His eyebrows shot up. “That didn’t take long. How badly is he hurt?”
She sat across from him because she couldn’t bear to sit any closer. “He’ll be okay, but the injury required twenty-six stitches.” After kicking off her heels, she tucked her feet underneath her. “Four men jumped him in the dining hall.”
“Four? He’s lucky to be alive. How’d he do?”
“He put three of them in the infirmary. They have to be impressed.” Which was what Virgil was hoping, of course. “Whether or not the damage he inflicted makes them want to kill him or recruit him remains to be seen.”
Wallace whistled. “We’re off to a running start.”
“There’s more.”
He was wearing the clothes he’d had on yesterday, but he’d removed his tie, if he’d ever had it on to begin with, and rolled up his sleeves. “I’m all ears.”

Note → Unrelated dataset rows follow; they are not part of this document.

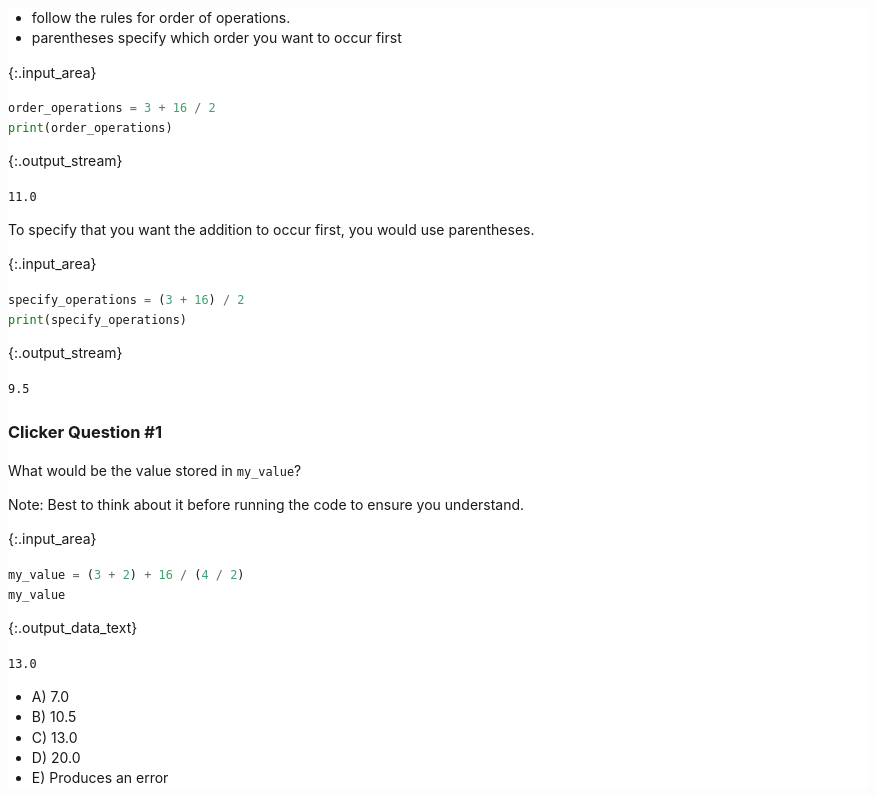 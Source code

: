 - follow the rules for order of operations.
- parentheses specify which order you want to occur first



{:.input_area}
```python
order_operations = 3 + 16 / 2
print(order_operations)
```


{:.output_stream}
```
11.0

```

To specify that you want the addition to occur first, you would use parentheses.



{:.input_area}
```python
specify_operations = (3 + 16) / 2
print(specify_operations)
```


{:.output_stream}
```
9.5

```

### Clicker Question #1

What would be the value stored in `my_value`? 

Note: Best to think about it before running the code to ensure you understand.



{:.input_area}
```python
my_value = (3 + 2) + 16 / (4 / 2) 
my_value
```





{:.output_data_text}
```
13.0
```



- A) 7.0
- B) 10.5
- C) 13.0
- D) 20.0
- E) Produces an error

“Weston Jager passed me a message.”
“Weston is…?”
“A high-ranking member of the Hells Fury.”
“Right. I’ve heard you talk about him before.”
“He’s also one of the men who went after Virgil.”
“Any chance you could call him something else?”
“Like…?”
“Skinner or Bennett. Every time you say Virgil, it’s as if…as if you consider him our equal.”
This was what he focused on instead of asking about Weston’s message? “He is our equal! Why do you always have to put him down?”
“Why do you always have to defend him?”
She dropped her feet and scooted to the edge of the couch. “I should never have told you what happened between us. You can’t get past it.”
“I could if you didn’t give away your true feelings every time you mention his name! Was he that good in bed?”
He was amazing, the best, but not because he was so skilled at pleasure. Their night together, before she’d spooked him into throwing up his defenses, was the most honest sex she’d ever had, the first time she’d made love with a man whose soul was as bare as his body. Their night together had meant a lot to her. “You’re making too big a deal out of it,” she muttered. “I am?”
“Yes!”
“Fine. I just—” he pinched the bridge of his nose “—maybe it’s him. I don’t like the way he looks at you.”
“I don’t know what you’re talking about.”
“This morning? At the table? There was so much raw desire coming off him it felt like he was making love to you right there in front of me. And he didn’t care whether or not it bothered me.”
Why would he care how it affected Rick? Wallace thought the whole world revolved around him. What was going on between her and Virgil had nothing to do with anyone else. It didn’t have anything to do with what Virgil was trying to accomplish or what she had dreams of doing, either. It was just…there. Unexpected, inconvenient, frightening in ways, but inescapable.